Dit arrest is gewezen door de vice-president W.A.M. van Schendel als voorzitter, en de raadsheren H.A.G. Splinter-van Kan en W.F. Groos, in bijzijn van de waarnemend griffier J.D.M. Hart, en uitgesproken op 10 september 2013.
Conclusie 04‑06‑2013
Inhoudsindicatie
De HR verklaart de verdachte n-o in zijn cassatieberoep, nu niet binnen de in art. 437.2 Sv genoemde termijn door een raadsman een schriftuur houdende middelen van cassatie is ingediend.
Nr. 11/02624 Zitting: 4 juni 2013 | Mr. Hofstee Conclusie inzake: [verzoeker = verdachte] |
1. Verzoeker is bij arrest van 24 mei 2011 door het Gerechtshof te ‘s-Gravenhage wegens de in dat arrest omschreven feiten veroordeeld tot een gevangenisstraf voor de duur van 86 maanden en een geldboete van € 10.000,-, subsidiair 85 hechtenis. Tevens heeft het Hof de onttrekking aan het verkeer bevolen van een paspoort en de vordering tot verbeurdverklaring afgewezen.
2. Deze zaak hangt samen met de zaken met de griffienummers 11/02762 en 11/02769, in welke zaken ik heden eveneens concludeer.

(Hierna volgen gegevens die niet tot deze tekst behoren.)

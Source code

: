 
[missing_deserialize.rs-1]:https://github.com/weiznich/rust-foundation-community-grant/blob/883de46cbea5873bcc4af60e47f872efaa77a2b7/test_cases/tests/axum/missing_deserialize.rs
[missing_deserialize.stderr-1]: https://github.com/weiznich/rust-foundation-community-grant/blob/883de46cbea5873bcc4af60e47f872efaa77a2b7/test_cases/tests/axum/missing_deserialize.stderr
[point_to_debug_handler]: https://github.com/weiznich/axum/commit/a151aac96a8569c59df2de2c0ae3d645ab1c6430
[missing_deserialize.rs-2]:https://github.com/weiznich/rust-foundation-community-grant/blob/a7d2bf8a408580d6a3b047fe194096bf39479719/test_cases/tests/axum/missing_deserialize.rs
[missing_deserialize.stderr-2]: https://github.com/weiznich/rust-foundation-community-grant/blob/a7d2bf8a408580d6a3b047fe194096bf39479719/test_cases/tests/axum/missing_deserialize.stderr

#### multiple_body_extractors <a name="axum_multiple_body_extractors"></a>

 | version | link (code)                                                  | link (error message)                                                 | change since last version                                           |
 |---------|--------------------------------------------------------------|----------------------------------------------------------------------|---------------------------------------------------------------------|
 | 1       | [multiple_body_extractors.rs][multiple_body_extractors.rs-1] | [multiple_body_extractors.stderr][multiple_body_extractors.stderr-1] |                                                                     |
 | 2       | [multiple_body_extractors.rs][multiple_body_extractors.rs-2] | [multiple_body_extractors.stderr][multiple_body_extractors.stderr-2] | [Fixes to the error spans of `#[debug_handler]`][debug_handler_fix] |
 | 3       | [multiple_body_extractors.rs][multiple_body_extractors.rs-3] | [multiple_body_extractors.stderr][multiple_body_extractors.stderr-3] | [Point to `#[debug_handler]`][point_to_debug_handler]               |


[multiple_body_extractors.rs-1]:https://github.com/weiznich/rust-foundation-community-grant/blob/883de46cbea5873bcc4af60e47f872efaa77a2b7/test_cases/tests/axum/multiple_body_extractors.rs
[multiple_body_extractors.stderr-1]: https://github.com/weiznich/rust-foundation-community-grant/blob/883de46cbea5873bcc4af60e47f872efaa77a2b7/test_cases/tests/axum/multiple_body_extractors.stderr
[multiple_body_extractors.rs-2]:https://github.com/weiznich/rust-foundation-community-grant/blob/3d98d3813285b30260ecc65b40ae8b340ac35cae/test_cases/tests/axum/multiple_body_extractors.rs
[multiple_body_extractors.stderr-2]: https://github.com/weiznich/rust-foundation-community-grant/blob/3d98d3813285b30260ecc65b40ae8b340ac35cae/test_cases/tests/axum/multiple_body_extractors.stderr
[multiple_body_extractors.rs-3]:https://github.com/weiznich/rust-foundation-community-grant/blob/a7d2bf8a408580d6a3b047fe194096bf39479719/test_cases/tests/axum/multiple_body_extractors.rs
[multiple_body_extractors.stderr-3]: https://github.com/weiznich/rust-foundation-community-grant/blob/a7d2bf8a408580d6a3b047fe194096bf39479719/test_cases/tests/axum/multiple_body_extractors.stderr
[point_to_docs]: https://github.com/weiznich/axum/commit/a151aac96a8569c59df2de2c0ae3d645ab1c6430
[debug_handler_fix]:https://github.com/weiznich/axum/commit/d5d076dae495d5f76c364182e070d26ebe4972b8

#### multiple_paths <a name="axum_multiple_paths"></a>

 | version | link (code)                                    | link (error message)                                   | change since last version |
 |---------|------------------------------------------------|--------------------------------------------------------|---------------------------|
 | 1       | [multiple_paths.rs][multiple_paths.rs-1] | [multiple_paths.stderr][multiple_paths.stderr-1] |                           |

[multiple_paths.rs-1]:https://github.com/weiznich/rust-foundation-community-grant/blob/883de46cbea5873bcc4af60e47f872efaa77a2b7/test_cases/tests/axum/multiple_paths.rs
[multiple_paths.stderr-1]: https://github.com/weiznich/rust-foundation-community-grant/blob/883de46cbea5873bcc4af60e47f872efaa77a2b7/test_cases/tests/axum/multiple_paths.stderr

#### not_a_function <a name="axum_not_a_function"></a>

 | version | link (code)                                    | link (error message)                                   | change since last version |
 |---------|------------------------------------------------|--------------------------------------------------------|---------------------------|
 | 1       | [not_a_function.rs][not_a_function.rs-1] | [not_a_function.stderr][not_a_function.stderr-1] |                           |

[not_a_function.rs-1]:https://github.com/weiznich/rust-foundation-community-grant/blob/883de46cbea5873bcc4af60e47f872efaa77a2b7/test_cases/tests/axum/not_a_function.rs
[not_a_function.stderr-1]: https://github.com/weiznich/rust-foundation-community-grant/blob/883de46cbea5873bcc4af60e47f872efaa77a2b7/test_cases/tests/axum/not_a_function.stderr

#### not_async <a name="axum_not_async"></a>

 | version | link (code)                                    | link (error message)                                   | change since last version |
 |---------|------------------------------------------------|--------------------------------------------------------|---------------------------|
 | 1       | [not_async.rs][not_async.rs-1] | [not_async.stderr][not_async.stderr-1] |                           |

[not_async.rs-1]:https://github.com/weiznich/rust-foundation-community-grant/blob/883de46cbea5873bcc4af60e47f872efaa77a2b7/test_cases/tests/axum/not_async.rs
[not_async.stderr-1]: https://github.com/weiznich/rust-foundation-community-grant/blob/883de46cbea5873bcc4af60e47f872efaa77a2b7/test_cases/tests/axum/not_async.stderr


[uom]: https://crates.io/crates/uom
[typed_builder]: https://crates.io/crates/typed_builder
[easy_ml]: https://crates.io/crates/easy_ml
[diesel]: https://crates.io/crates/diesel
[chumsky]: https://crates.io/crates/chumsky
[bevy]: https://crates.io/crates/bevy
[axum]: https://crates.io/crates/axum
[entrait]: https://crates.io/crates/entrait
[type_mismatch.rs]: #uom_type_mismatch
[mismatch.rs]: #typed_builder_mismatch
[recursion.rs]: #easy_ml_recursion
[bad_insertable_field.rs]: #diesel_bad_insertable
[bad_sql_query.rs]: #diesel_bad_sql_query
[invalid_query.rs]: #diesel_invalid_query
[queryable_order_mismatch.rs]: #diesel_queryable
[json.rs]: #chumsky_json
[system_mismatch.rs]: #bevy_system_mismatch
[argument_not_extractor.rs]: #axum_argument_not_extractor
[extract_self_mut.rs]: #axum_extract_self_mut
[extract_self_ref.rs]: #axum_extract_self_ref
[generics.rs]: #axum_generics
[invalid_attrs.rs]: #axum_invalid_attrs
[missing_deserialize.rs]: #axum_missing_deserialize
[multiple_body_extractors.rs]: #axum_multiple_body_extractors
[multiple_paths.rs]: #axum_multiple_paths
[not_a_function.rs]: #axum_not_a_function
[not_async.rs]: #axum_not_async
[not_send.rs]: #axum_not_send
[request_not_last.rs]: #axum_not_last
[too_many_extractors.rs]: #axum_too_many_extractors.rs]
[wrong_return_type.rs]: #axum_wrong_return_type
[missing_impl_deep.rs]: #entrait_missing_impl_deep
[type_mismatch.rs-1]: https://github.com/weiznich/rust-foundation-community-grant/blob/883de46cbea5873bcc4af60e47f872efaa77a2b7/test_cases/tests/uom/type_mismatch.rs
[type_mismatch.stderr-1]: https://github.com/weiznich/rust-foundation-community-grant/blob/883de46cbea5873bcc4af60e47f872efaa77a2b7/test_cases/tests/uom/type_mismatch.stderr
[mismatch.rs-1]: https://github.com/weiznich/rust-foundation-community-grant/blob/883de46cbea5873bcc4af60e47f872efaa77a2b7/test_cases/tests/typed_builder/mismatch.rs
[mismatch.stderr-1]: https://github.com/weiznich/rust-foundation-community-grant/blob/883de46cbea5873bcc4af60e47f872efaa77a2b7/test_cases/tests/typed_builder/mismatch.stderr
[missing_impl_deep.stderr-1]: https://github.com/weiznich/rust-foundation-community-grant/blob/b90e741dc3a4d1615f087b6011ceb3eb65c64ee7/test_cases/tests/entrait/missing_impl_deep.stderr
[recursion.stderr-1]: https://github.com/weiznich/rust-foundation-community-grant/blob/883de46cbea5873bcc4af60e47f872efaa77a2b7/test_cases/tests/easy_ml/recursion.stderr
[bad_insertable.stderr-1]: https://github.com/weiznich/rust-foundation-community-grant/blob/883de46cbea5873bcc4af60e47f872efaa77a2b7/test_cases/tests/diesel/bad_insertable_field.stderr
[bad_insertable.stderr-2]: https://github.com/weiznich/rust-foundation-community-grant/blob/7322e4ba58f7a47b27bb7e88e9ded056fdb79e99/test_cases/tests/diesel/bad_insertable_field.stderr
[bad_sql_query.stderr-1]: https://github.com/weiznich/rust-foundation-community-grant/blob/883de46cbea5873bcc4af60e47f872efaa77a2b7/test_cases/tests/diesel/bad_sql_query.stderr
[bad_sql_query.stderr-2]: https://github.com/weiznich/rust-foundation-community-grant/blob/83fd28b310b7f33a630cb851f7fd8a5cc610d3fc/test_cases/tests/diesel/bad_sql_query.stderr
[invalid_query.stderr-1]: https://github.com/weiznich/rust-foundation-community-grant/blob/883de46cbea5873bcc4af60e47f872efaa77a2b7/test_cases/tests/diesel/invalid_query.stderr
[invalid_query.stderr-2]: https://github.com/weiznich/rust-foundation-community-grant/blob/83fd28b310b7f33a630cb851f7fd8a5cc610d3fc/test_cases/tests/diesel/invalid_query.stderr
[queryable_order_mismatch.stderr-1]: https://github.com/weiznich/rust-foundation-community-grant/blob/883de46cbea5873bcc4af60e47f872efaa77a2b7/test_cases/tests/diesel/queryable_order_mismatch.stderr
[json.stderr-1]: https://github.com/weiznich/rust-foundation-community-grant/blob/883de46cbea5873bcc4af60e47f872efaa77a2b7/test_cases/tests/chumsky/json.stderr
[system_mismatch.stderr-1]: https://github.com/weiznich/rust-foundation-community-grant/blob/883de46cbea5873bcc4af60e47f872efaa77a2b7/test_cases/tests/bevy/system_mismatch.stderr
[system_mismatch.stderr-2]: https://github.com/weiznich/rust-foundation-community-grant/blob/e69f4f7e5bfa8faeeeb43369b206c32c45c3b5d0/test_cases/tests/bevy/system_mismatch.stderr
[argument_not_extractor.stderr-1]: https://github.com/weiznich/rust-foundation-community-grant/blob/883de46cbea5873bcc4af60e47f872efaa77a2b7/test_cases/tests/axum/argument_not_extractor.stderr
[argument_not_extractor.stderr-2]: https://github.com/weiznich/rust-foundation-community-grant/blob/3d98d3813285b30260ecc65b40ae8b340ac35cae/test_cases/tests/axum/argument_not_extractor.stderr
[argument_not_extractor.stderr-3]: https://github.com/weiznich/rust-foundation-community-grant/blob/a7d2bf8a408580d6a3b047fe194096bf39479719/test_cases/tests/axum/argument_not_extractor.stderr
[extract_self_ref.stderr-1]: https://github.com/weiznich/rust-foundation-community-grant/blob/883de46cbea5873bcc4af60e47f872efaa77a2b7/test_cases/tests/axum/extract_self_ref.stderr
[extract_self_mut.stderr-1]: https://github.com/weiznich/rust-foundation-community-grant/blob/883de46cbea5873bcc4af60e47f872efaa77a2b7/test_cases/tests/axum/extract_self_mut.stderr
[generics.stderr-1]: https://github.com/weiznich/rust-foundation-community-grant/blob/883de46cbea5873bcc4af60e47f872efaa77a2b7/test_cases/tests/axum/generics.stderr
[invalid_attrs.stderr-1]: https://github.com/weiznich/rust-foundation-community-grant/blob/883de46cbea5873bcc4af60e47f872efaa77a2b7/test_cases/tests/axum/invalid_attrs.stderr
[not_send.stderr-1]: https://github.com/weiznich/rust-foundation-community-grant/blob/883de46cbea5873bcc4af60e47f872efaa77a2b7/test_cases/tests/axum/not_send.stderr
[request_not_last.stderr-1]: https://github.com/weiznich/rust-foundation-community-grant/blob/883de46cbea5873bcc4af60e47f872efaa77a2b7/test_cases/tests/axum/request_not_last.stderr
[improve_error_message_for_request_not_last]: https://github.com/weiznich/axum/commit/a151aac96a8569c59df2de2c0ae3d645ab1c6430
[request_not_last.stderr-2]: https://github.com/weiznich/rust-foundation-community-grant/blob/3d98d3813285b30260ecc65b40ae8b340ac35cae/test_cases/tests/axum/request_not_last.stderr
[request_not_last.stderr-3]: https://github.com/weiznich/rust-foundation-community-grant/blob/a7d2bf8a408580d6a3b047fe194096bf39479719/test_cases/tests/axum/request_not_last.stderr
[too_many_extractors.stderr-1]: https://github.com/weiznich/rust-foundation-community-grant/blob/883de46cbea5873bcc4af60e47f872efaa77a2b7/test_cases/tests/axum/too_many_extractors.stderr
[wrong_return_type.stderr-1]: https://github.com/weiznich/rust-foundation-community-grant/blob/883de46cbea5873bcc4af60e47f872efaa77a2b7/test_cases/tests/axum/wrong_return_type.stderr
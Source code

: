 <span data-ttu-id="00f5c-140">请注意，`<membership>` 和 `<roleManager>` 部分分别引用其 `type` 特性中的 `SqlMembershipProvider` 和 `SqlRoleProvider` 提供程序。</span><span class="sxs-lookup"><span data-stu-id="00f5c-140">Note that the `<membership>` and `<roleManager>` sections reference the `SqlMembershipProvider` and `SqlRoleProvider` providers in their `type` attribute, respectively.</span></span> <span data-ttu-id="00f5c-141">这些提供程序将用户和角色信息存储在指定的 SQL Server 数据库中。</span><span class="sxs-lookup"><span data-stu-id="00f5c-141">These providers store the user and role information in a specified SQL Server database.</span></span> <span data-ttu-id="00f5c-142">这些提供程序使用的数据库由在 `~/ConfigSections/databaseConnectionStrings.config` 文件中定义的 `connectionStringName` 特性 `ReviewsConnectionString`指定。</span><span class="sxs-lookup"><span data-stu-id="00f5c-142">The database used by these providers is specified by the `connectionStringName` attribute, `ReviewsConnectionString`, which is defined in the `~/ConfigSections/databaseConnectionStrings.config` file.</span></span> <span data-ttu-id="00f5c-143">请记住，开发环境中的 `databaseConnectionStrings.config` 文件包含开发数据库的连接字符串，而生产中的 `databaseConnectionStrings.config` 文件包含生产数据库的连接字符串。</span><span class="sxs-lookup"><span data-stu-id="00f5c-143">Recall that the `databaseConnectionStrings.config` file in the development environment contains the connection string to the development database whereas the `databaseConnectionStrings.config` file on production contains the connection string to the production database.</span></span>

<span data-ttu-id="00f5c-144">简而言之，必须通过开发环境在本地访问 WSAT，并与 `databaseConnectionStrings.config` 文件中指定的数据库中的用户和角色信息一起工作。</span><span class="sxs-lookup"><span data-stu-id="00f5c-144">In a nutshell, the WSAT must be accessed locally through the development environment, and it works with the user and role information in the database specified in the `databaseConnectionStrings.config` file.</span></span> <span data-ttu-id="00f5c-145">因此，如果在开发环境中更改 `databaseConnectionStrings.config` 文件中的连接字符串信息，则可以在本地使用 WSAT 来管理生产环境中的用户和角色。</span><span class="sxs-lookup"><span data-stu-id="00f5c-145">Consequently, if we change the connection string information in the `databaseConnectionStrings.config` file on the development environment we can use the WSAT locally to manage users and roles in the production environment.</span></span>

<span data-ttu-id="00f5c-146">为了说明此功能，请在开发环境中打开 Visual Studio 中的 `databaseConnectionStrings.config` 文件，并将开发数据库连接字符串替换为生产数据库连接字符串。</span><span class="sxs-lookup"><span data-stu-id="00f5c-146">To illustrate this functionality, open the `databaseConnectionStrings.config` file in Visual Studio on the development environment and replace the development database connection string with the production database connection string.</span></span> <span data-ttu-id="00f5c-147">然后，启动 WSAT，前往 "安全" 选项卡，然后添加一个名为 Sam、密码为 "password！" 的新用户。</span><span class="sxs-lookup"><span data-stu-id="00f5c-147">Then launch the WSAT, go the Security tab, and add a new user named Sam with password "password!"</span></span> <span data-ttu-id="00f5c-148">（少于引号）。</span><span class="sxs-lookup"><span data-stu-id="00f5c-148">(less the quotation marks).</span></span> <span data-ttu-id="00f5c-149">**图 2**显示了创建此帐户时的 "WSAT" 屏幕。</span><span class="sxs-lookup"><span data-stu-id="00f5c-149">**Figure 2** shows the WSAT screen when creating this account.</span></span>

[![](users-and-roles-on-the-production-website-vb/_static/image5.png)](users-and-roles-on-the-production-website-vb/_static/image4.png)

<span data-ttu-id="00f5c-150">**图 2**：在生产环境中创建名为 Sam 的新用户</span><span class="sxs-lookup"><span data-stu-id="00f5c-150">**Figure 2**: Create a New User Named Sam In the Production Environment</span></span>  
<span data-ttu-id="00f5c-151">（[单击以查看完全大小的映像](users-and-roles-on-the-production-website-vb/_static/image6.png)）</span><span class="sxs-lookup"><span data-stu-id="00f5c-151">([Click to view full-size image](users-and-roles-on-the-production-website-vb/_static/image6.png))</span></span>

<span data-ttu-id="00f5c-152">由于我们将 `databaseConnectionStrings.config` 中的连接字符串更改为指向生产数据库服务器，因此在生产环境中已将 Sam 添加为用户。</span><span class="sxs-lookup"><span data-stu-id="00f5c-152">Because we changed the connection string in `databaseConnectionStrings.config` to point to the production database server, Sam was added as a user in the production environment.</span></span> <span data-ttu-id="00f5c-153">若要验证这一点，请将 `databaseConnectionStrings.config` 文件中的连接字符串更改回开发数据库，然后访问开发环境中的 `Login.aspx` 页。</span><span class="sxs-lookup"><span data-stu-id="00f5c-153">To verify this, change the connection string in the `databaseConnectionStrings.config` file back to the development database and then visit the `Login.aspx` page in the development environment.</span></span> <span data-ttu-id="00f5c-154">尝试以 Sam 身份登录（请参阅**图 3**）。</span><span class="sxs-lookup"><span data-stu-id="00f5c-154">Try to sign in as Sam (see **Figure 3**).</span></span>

3. Verzoeker heeft tijdig beroep in cassatie ingesteld. Hoewel de aanzegging als bedoeld in art. 435, eerste lid, Sv geldig is betekend, is namens verzoeker niet binnen de door de wet gestelde termijn een schriftuur ingediend.
4. Ingevolge art. 437, tweede lid, Sv dient op straffe van niet-ontvankelijkheid binnen twee maanden na betekening van de vorenbedoelde aanzegging door een raadsman een schriftuur houdende middelen van cassatie te zijn ingediend. Nu bij de Hoge Raad niet tijdig een schriftuur is ingediend, is verzoeker niet-ontvankelijk in zijn cassatieberoep.
5. Deze conclusie strekt tot het niet-ontvankelijk verklaren van verzoeker in zijn cassatieberoep.